Print, exactly as given, each line of the data from the line containing "1. Warten Sie, bis" up to and including its last line.

%%

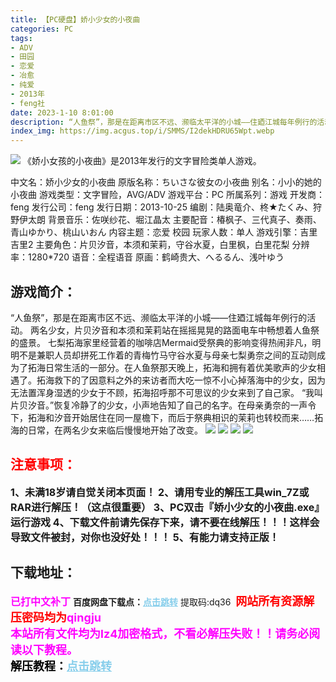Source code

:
 ```yaml
---
title: 【PC硬盘】娇小少女的小夜曲
categories: PC
tags:
- ADV
- 田园
- 恋爱
- 冶愈
- 纯爱
- 2013年
- feng社
date: 2023-1-10 8:01:00
description: “人鱼祭”，那是在距离市区不远、濒临太平洋的小城——住廼江城每年例行的活动。两名少女，片贝汐音和本须和茉莉站在摇摇晃晃的路面电车中畅想着人鱼祭的盛景。七梨拓海家里经营着的咖啡店Mermaid受祭典的影响变得热闹非凡，
index_img: https://img.acgus.top/i/SMMS/I2dekHDRU65Wpt.webp
---
```

![](https://img.acgus.top/i/SMMS/I2dekHDRU65Wpt.webp)
《娇小女孩的小夜曲》是2013年发行的文字冒险类单人游戏。

中文名：娇小少女的小夜曲
原版名称：ちいさな彼女の小夜曲
别名：小小的她的小夜曲
游戏类型：文字冒险，AVG/ADV
游戏平台：PC
所属系列：游戏
开发商：feng
发行公司：feng
发行日期：2013-10-25
编剧：陆奥竜介、柊★たくみ、狩野伊太朗
背景音乐：佐咲纱花、堀江晶太
主要配音：椿枫子、三代真子、奏雨、青山ゆかり、桃山いおん
内容主题：恋爱 校园
玩家人数：单人
游戏引擎：吉里吉里2
主要角色：片贝汐音，本须和茉莉，守谷水夏，白里枫，白里花梨
分辨率：1280*720
语音：全程语音
原画：鹤崎贵大、へるるん、浅叶ゆう

## 游戏简介：
“人鱼祭”，那是在距离市区不远、濒临太平洋的小城——住廼江城每年例行的活动。
两名少女，片贝汐音和本须和茉莉站在摇摇晃晃的路面电车中畅想着人鱼祭的盛景。
七梨拓海家里经营着的咖啡店Mermaid受祭典的影响变得热闹非凡，明明不是兼职人员却拼死工作着的青梅竹马守谷水夏与母亲七梨勇奈之间的互动则成为了拓海日常生活的一部分。在人鱼祭那天晚上，拓海和拥有着优美歌声的少女相遇了。拓海救下的了因意料之外的来访者而大吃一惊不小心掉落海中的少女，因为无法置浑身湿透的少女于不顾，拓海招呼那不可思议的少女来到了自己家。
“我叫片贝汐音。”恢复冷静了的少女，小声地告知了自己的名字。在母亲勇奈的一声令下，拓海和汐音开始居住在同一屋檐下，而后于祭典相识的茉莉也转校而来……拓海的日常，在两名少女来临后慢慢地开始了改变。
![](https://img.acgus.top/i/SMMS/E9Uz6GndJMompZf.webp)
![](https://img.acgus.top/i/SMMS/T8LeswmiOU4hFZI.webp)
![](https://img.acgus.top/i/SMMS/Zidc8YEQg4P312.webp)
![](https://img.acgus.top/i/SMMS/Bt4WHaxdgf3CLnJ.webp)




## <font color=#FF0000 >注意事项：</font>
<font size=3><b>1、未满18岁请自觉关闭本页面！
2、请用专业的解压工具win_7Z或RAR进行解压！（这点很重要）
3、PC双击『娇小少女的小夜曲.exe』运行游戏
4、下载文件前请先保存下来，请不要在线解压！！！这样会导致文件被封，对你也没好处！！！
5、有能力请支持正版！</b></font>

## 下载地址：
<font color=#FF00FF size=3><b>已打中文补丁</b></font>
<b>百度网盘下载点：</b><a href="https://pan.baidu.com/s/1SqffrwMBZtHRPkGMh4zXmw?pwd=dq36" style="color: #87CEEB;"><b>点击跳转</b></a> 提取码:dq36
<a style="padding: 0" href="https://post.qingju.org/AD/"><img style="max-width:100%" src="https://img.acgus.top/i/2024/07/478f689b8021d8d499ab43d21acf137a.gif" alt=""></a>
<b><font color=#FF0000 size=4>网站所有资源解压密码均为</b></font><b><font color=#FF00FF size=4>qingju</font><font color=#FF0000 ></font></b><br><b><font color=#FF00FF size=4>本站所有文件均为lz4加密格式，不看必解压失败！！请务必阅读以下教程。</b></font><br><b><font color=#000 size=4>解压教程：</b><a href="https://post.qingju.org/tutorial/000/" style="color: #87CEEB;"><b>点击跳转</b></a>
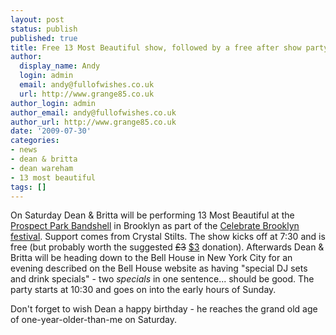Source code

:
 ```yaml
---
layout: post
status: publish
published: true
title: Free 13 Most Beautiful show, followed by a free after show party this Saturday
author:
  display_name: Andy
  login: admin
  email: andy@fullofwishes.co.uk
  url: http://www.grange85.co.uk
author_login: admin
author_email: andy@fullofwishes.co.uk
author_url: http://www.grange85.co.uk
date: '2009-07-30'
categories:
- news
- dean & britta
- dean wareham
- 13 most beautiful
tags: []
---
```

<p>On Saturday Dean & Britta will be performing 13 Most Beautiful at the <a href="http://www.prospectpark.org/visit/places/bandshell">Prospect Park Bandshell</a> in Brooklyn as part of the <a href="http://www.bricartsmedia.org/celebrate/">Celebrate Brooklyn festival</a>. Support comes from Crystal Stilts. The show kicks off at 7:30 and is free (but probably worth the suggested <del datetime="2009-07-31T06:24:58+00:00">£3</del> <ins datetime="2009-07-31T06:24:58+00:00">$3</ins> donation). Afterwards Dean & Britta will be heading down to the Bell House in New York City for an evening described on the <span class="removed_link" title="http://www.thebellhouseny.com/calendar.php">Bell House website</span> as having "special DJ sets and drink specials" - two <em>specials</em> in one sentence... should be good. The party starts at 10:30 and goes on into the early hours of Sunday.</p>
<p>Don't forget to wish Dean a happy birthday - he reaches the grand old age of one-year-older-than-me on Saturday.</p>
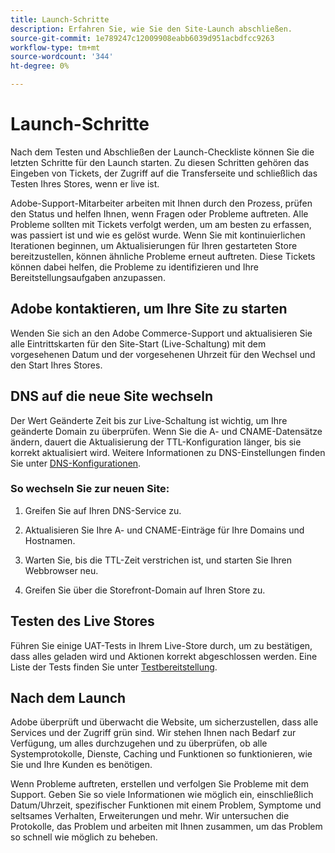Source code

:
 ```yaml
---
title: Launch-Schritte
description: Erfahren Sie, wie Sie den Site-Launch abschließen.
source-git-commit: 1e789247c12009908eabb6039d951acbdfcc9263
workflow-type: tm+mt
source-wordcount: '344'
ht-degree: 0%

---
```


# Launch-Schritte

Nach dem Testen und Abschließen der Launch-Checkliste können Sie die letzten Schritte für den Launch starten. Zu diesen Schritten gehören das Eingeben von Tickets, der Zugriff auf die Transferseite und schließlich das Testen Ihres Stores, wenn er live ist.

Adobe-Support-Mitarbeiter arbeiten mit Ihnen durch den Prozess, prüfen den Status und helfen Ihnen, wenn Fragen oder Probleme auftreten. Alle Probleme sollten mit Tickets verfolgt werden, um am besten zu erfassen, was passiert ist und wie es gelöst wurde. Wenn Sie mit kontinuierlichen Iterationen beginnen, um Aktualisierungen für Ihren gestarteten Store bereitzustellen, können ähnliche Probleme erneut auftreten. Diese Tickets können dabei helfen, die Probleme zu identifizieren und Ihre Bereitstellungsaufgaben anzupassen.

## Adobe kontaktieren, um Ihre Site zu starten

Wenden Sie sich an den Adobe Commerce-Support und aktualisieren Sie alle Eintrittskarten für den Site-Start (Live-Schaltung) mit dem vorgesehenen Datum und der vorgesehenen Uhrzeit für den Wechsel und den Start Ihres Stores.

## DNS auf die neue Site wechseln

Der Wert Geänderte Zeit bis zur Live-Schaltung ist wichtig, um Ihre geänderte Domain zu überprüfen. Wenn Sie die A- und CNAME-Datensätze ändern, dauert die Aktualisierung der TTL-Konfiguration länger, bis sie korrekt aktualisiert wird. Weitere Informationen zu DNS-Einstellungen finden Sie unter [DNS-Konfigurationen](checklist.md#update-dns-configuration-with-production-settings).

### So wechseln Sie zur neuen Site:

1. Greifen Sie auf Ihren DNS-Service zu.

1. Aktualisieren Sie Ihre A- und CNAME-Einträge für Ihre Domains und Hostnamen.

1. Warten Sie, bis die TTL-Zeit verstrichen ist, und starten Sie Ihren Webbrowser neu.

1. Greifen Sie über die Storefront-Domain auf Ihren Store zu.

## Testen des Live Stores

Führen Sie einige UAT-Tests in Ihrem Live-Store durch, um zu bestätigen, dass alles geladen wird und Aktionen korrekt abgeschlossen werden. Eine Liste der Tests finden Sie unter [Testbereitstellung](../test/staging-and-production.md#complete-uat-testing).

## Nach dem Launch

Adobe überprüft und überwacht die Website, um sicherzustellen, dass alle Services und der Zugriff grün sind. Wir stehen Ihnen nach Bedarf zur Verfügung, um alles durchzugehen und zu überprüfen, ob alle Systemprotokolle, Dienste, Caching und Funktionen so funktionieren, wie Sie und Ihre Kunden es benötigen.

Wenn Probleme auftreten, erstellen und verfolgen Sie Probleme mit dem Support. Geben Sie so viele Informationen wie möglich ein, einschließlich Datum/Uhrzeit, spezifischer Funktionen mit einem Problem, Symptome und seltsames Verhalten, Erweiterungen und mehr. Wir untersuchen die Protokolle, das Problem und arbeiten mit Ihnen zusammen, um das Problem so schnell wie möglich zu beheben.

%%

## Answer area
1. Warten Sie, bis die TTL-Zeit verstrichen ist, und starten Sie Ihren Webbrowser neu.

1. Greifen Sie über die Storefront-Domain auf Ihren Store zu.

## Testen des Live Stores

Führen Sie einige UAT-Tests in Ihrem Live-Store durch, um zu bestätigen, dass alles geladen wird und Aktionen korrekt abgeschlossen werden. Eine Liste der Tests finden Sie unter [Testbereitstellung](../test/staging-and-production.md#complete-uat-testing).

## Nach dem Launch

Adobe überprüft und überwacht die Website, um sicherzustellen, dass alle Services und der Zugriff grün sind. Wir stehen Ihnen nach Bedarf zur Verfügung, um alles durchzugehen und zu überprüfen, ob alle Systemprotokolle, Dienste, Caching und Funktionen so funktionieren, wie Sie und Ihre Kunden es benötigen.

Wenn Probleme auftreten, erstellen und verfolgen Sie Probleme mit dem Support. Geben Sie so viele Informationen wie möglich ein, einschließlich Datum/Uhrzeit, spezifischer Funktionen mit einem Problem, Symptome und seltsames Verhalten, Erweiterungen und mehr. Wir untersuchen die Protokolle, das Problem und arbeiten mit Ihnen zusammen, um das Problem so schnell wie möglich zu beheben.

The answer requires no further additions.